The linear heat density describes the amount of heat transported by a district heating network per unit length. It is calculated for each network section and provides planners with an indicator of whether a specific network section can be operated economically and efficiently. The calculation divides the transported heat by the length of the subsequent network section (downstream), with the unit being \( \text{MWh} / (\text{m} \cdot \text{a}) \).

How is the linear heat density calculated in nPro?

In nPro, the linear heat density is calculated for every pipe in the network to assess the economic efficiency of various sections. The calculation follows this formula:

\[\text{Linear Heat Density} = \frac{\text{Transported Heat}}{\text{Total length of the network downstream}}\]

Results are displayed on a map, providing a quick overview of the efficiency and economic viability of the district heating network. Users can enable the display via "District Heating" -> "Linear Heat Density." Additionally, the linear heat density for the connection line to the energy hub is provided.

Figure 1: Visualization of linear heat density in a district in nPro

How is the linear heat density evaluated in nPro?

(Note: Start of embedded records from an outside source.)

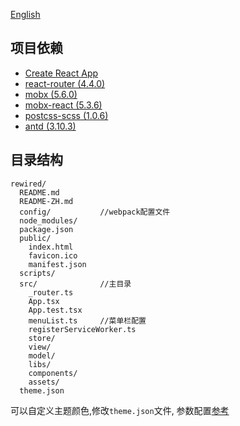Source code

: [English](./README.md)

## 项目依赖 
- [Create React App](https://github.com/facebookincubator/create-react-app)
- [react-router (4.4.0)](https://reacttraining.com/react-router/web/guides/quick-start)
- [mobx (5.6.0)](https://cn.mobx.js.org/)
- [mobx-react (5.3.6)](https://github.com/mobxjs/mobx-react)
- [postcss-scss (1.0.6)](https://github.com/postcss/postcss-scss)
- [antd (3.10.3)](https://ant.design/docs/react/introduce-cn)


## 目录结构
```
rewired/
  README.md
  README-ZH.md
  config/           //webpack配置文件
  node_modules/
  package.json
  public/
    index.html
    favicon.ico
    manifest.json
  scripts/
  src/              //主目录
    _router.ts
    App.tsx
    App.test.tsx
    menuList.ts     //菜单栏配置
    registerServiceWorker.ts
    store/
    view/
    model/
    libs/
    components/
    assets/
  theme.json
```

可以自定义主题颜色,修改```theme.json```文件, 参数配置[参考](https://github.com/ant-design/ant-design/blob/master/components/style/themes/default.less)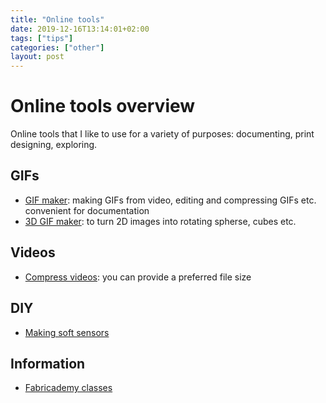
 ```yaml
---
title: "Online tools"
date: 2019-12-16T13:14:01+02:00
tags: ["tips"]
categories: ["other"]
layout: post
---
```


# Online tools overview
Online tools that I like to use for a variety of purposes: documenting, print designing, exploring.

## GIFs
- [GIF maker](https://ezgif.com/): making GIFs from video, editing and compressing GIFs etc. convenient for documentation
- [3D GIF maker](https://www.3dgifmaker.com/): to turn 2D images into rotating spherse, cubes etc.

## Videos
- [Compress videos](https://www.onlineconverter.com/compress-video): you can provide a preferred file size

## DIY
- [Making soft sensors](https://www.kobakant.at/DIY/)

## Information
- [Fabricademy classes](https://class.textile-academy.org/classes/)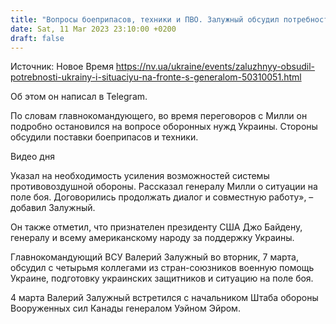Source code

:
 ```yaml
---
title: "Вопросы боеприпасов, техники и ПВО. Залужный обсудил потребности Украины и ситуацию на фронте с генералом США"
date: Sat, 11 Mar 2023 23:10:00 +0200
draft: false
---
```

Источник: Новое Время https://nv.ua/ukraine/events/zaluzhnyy-obsudil-potrebnosti-ukrainy-i-situaciyu-na-fronte-s-generalom-50310051.html


Об этом он написал в Telegram.

По словам главнокомандующего, во время переговоров с Милли он подробно остановился на вопросе оборонных нужд Украины. Стороны обсудили поставки боеприпасов и техники.

  Видео дня   

Указал на необходимость усиления возможностей системы противовоздушной обороны. Рассказал генералу Милли о ситуации на поле боя. Договорились продолжать диалог и совместную работу», – добавил Залужный.

Он также отметил, что признателен президенту США Джо Байдену, генералу и всему американскому народу за поддержку Украины.

Главнокомандующий ВСУ Валерий Залужный во вторник, 7 марта, обсудил с четырьмя коллегами из стран-союзников военную помощь Украине, подготовку украинских защитников и ситуацию на поле боя.

4 марта Валерий Залужный встретился с начальником Штаба обороны Вооруженных сил Канады генералом Уэйном Эйром.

The evaluation is based on color coding in the map or a graphical symbol in the results. The classifications are as follows:

Poor: Linear heat density < 0.75 \( \text{MWh} / (\text{m} \cdot \text{a}) \)
Average: Linear heat density between 0.75 and 1.5 \( \text{MWh} / (\text{m} \cdot \text{a}) \)
Good: Linear heat density > 1.5 \( \text{MWh} / (\text{m} \cdot \text{a}) \)

These values are valid only for conventional district heating networks and do not apply to 5GDHC networks. The threshold of 1.5 \( \text{MWh} / (\text{m} \cdot \text{a}) \) is derived from the guideline by C.A.R.M.E.N e.V. [1].

Achieving a high linear heat density minimizes network losses and reduces investment costs per transported heat unit, thereby increasing economic efficiency. The goal is to keep network losses below 10%.